Directed by Carol Morley.
Starring Patricia Clarkson, Mamie Gummer, Toby Jones, Jonathan Majors, James Caan, Jacki Weaver, Yolonda Ross, Devyn A. Tyler and Aaron Tveit.
SYNOPSIS:
A veteran homicide detective is pushed to the verge of a breakdown as she investigates the mysterious murder of a renowned scientist, known for their black hole research.
Anyone who is familiar with the work of Carol Morley – director of docudrama Dreams of a Life and schoolyard hysteria tale The Falling – will know this is not a filmmaker who likes to guide the audience through her stories on a piece of string. Instead, she’s content to simply leave the garden gate ajar and allow the viewer to wander through the narrative of their own accord. That ethos sits at the heart of Out of Blue, with the title’s missing definite article very much an avatar for the fractured pieces of this particular puzzle.

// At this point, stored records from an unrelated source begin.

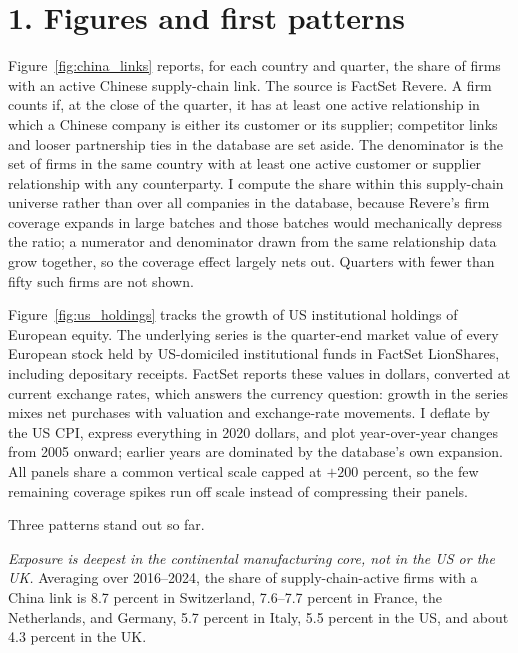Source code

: \documentclass[11pt]{article}
\begin{document}
\section*{1. Figures and first patterns}

Figure~\ref{fig:china_links} reports, for each country and quarter, the share
of firms with an active Chinese supply-chain link. The source is FactSet
Revere. A firm counts if, at the close of the quarter, it has at least one
active relationship in which a Chinese company is either its customer or its
supplier; competitor links and looser partnership ties in the database are set
aside. The denominator is the set of firms in the same country with at least
one active customer or supplier relationship with any counterparty. I compute
the share within this supply-chain universe rather than over all companies in
the database, because Revere's firm coverage expands in large batches and
those batches would mechanically depress the ratio; a numerator and
denominator drawn from the same relationship data grow together, so the
coverage effect largely nets out. Quarters with fewer than fifty such firms
are not shown.

Figure~\ref{fig:us_holdings} tracks the growth of US institutional holdings
of European equity. The underlying series is the quarter-end market value of
every European stock held by US-domiciled institutional funds in FactSet
LionShares, including depositary receipts. FactSet reports these values in
dollars, converted at current exchange rates, which answers the currency
question: growth in the series mixes net purchases with valuation and
exchange-rate movements. I deflate by the US CPI, express everything in 2020
dollars, and plot year-over-year changes from 2005 onward; earlier years are
dominated by the database's own expansion. All panels share a common vertical
scale capped at $+200$ percent, so the few remaining coverage spikes run off
scale instead of compressing their panels.

Three patterns stand out so far.

\emph{Exposure is deepest in the continental manufacturing core, not in the
US or the UK.} Averaging over 2016--2024, the share of supply-chain-active
firms with a China link is 8.7 percent in Switzerland, 7.6--7.7 percent in
France, the Netherlands, and Germany, 5.7 percent in Italy, 5.5 percent in
the US, and about 4.3 percent in the UK.
\end{document}

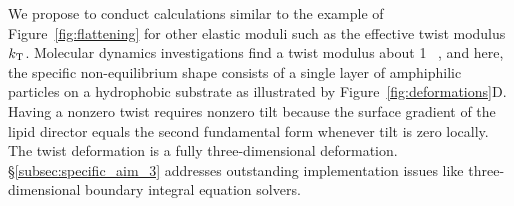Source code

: 
%
%

We propose to conduct calculations similar to the example of Figure~\ref{fig:flattening}
for other elastic moduli such as the effective twist modulus $k_{\mathrm{T}}$.
Molecular dynamics investigations find a twist modulus about 1
\kBT~\cite{LeVeWa14}, and here, the specific non-equilibrium shape consists of
a single layer of amphiphilic particles on a hydrophobic substrate as
illustrated by Figure~\ref{fig:deformations}D. Having a nonzero twist
requires nonzero tilt because the surface gradient of the lipid
director equals the second fundamental form
whenever tilt is zero locally. The twist deformation is a fully
three-dimensional deformation. \S\ref{subsec:specific_aim_3} addresses outstanding implementation issues like three-dimensional boundary integral equation solvers.

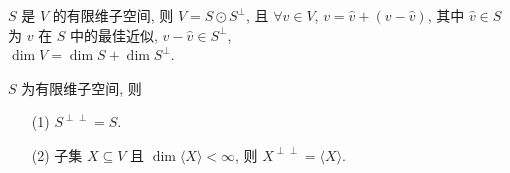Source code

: \documentclass{note}
\begin{document}
\begin{thm}
    $S$ 是 $V$ 的有限维子空间, 则 $V=S\odot S^{\perp}$, 且 $\forall v\in V$, $v=\hat{v}+(v-\hat{v})$, 其中 $\hat{v}\in S$ 为 $v$ 在 $S$ 中的最佳近似, $v-\hat{v}\in S^{\perp}$,\\
    $\dim V=\dim S+\dim S^{\perp}$.
\end{thm}

\begin{thm}[(课本定理 9.12)]
    $S$ 为有限维子空间, 则
    \begin{itemize}
        \item[(1)] $S^{\perp\perp}=S$.
        \item[(2)] 子集 $X\subseteq V$ 且 $\dim\langle X\rangle<\infty$, 则 $X^{\perp\perp}=\langle X\rangle$.
    \end{itemize}
\end{thm}
\end{document}
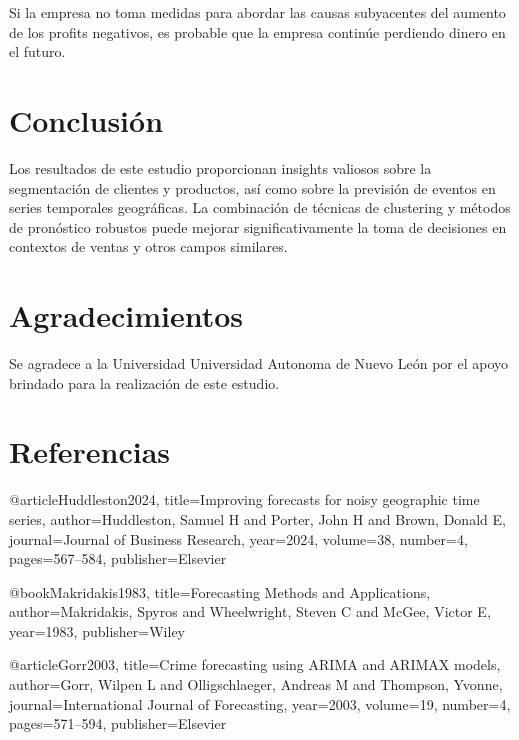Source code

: \documentclass[preprint,12pt]{elsarticle}
\begin{document}
Si la empresa no toma medidas para abordar las causas subyacentes del aumento de los profits negativos, es probable que la empresa continúe perdiendo dinero en el futuro.

\section{Conclusión}
Los resultados de este estudio proporcionan insights valiosos sobre la segmentación de clientes y productos, así como sobre la previsión de eventos en series temporales geográficas. La combinación de técnicas de clustering y métodos de pronóstico robustos puede mejorar significativamente la toma de decisiones en contextos de ventas y otros campos similares.

\section*{Agradecimientos}
Se agradece a la Universidad Universidad Autonoma de Nuevo León por el apoyo brindado para la realización de este estudio.

\section*{Referencias}



@article{Huddleston2024,
  title={Improving forecasts for noisy geographic time series},
  author={Huddleston, Samuel H and Porter, John H and Brown, Donald E},
  journal={Journal of Business Research},
  year={2024},
  volume={38},
  number={4},
  pages={567--584},
  publisher={Elsevier}
}

@book{Makridakis1983,
  title={Forecasting Methods and Applications},
  author={Makridakis, Spyros and Wheelwright, Steven C and McGee, Victor E},
  year={1983},
  publisher={Wiley}
}

@article{Gorr2003,
  title={Crime forecasting using ARIMA and ARIMAX models},
  author={Gorr, Wilpen L and Olligschlaeger, Andreas M and Thompson, Yvonne},
  journal={International Journal of Forecasting},
  year={2003},
  volume={19},
  number={4},
  pages={571--594},
  publisher={Elsevier}
}
\end{document}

The film opens with an onscreen quote from astrophysicist Neil deGrasse Tyson, stating that “we do not simply live in the universe; the universe lives within us”. This is not a movie that’s afraid of indulging in pretentious cosmic musings, but the subsequent plot is something altogether different. Experienced homicide cop Mike Hoolihan (Patricia Clarkson) is called to investigate the murder of renowned physicist Jennifer Rockwell (Mamie Gummer), and Morley’s camera immediately picks out arresting details – a single red shoe, a discarded sock and the almost rhythmic dripping of her blood on to the floor of the observatory where she is found. Hoolihan “never reacts” to crime scenes, we are told, but there’s something about this one that shakes her up.
Much like the vastly inferior hard-boiled detective tale Destroyer from earlier this year, which starred Nicole Kidman, this is a boots on the ground story of thorough police work. Two suspects are immediately pegged as possible killers – Toby Jones’s very shifty professor and a fellow astrophysicist (Jonathan Majors), with whom Jennifer was having a relationship and who is seen early on missing the very sock that was found at the scene of the crime.
Morley delights in allowing the story, adapted from the Martin Amis novel Night Train, to unfurl in slippery and enjoyable fashion. There’s a lot of discussion about how perception affects reality, and the film itself seems to reshape and morph in front of the audience’s eyes. More accurately, though, the audience is seeing things as perceived by the rather unreliable Hoolihan – a recovering alcoholic with an unspecified trauma in her childhood. This point is hammered home by a reflection of Hoolihan’s face in a suspect’s specs and an evocative scene in which two mirrors facing each other illustrate the notion of a multiverse. Clarkson moves her hand slightly and watches as the multiple reflections mimic her, as if she’s experimenting with the theory at play.
Clarkson’s performance is a definite highlight and the film clings tightly to her in almost every scene. She’s not under layers of make-up like Kidman in Destroyer, but this is definitely a woman suffering from severe trauma. Moments that could be goofy, including her chats with a journalist who may or may not be a figment of her imagination, are kept relatively grounded by Clarkson’s work and her third act unravelling stays just the right side of cartoonish. The supporting turns work too, with Toby Jones suitably shifty and James Caan finding surprising depth in the rather brief role of Jennifer’s father. Mamie Gummer, too, gets very little screen time, but makes Jennifer utterly believable as a woman who believes that “we are stardust” and has devoted her life to explaining the cosmic.
But it’s in the film’s attempts to explain the cosmic that Out of Blue suffers somewhat. Some of the bizarre visual flourishes seem to come straight from a Brian Cox documentary and the physics babble that accompanies these scenes often stops the movie in its tracks. Initially, the references to Schrödinger’s Cat are interesting – and there’s a dark evocation of the idea late in the day – but it soon becomes a little wearying, when actually the crime plot does a solid job of bringing those themes to the fore in a less explicit fashion.
Out of Blue takes its time in telling the story and is just as interested in sticking its fingers into the protagonist’s brain as it is in solving the engrossing central mystery. In the hands of one of Britain’s most unique directors, though, and with Clarkson’s towering performance at its centre, this emerges as a film that asks all the right questions and delivers just enough answers to leave the audience satisfied – even if they’re still asking where that definite article went.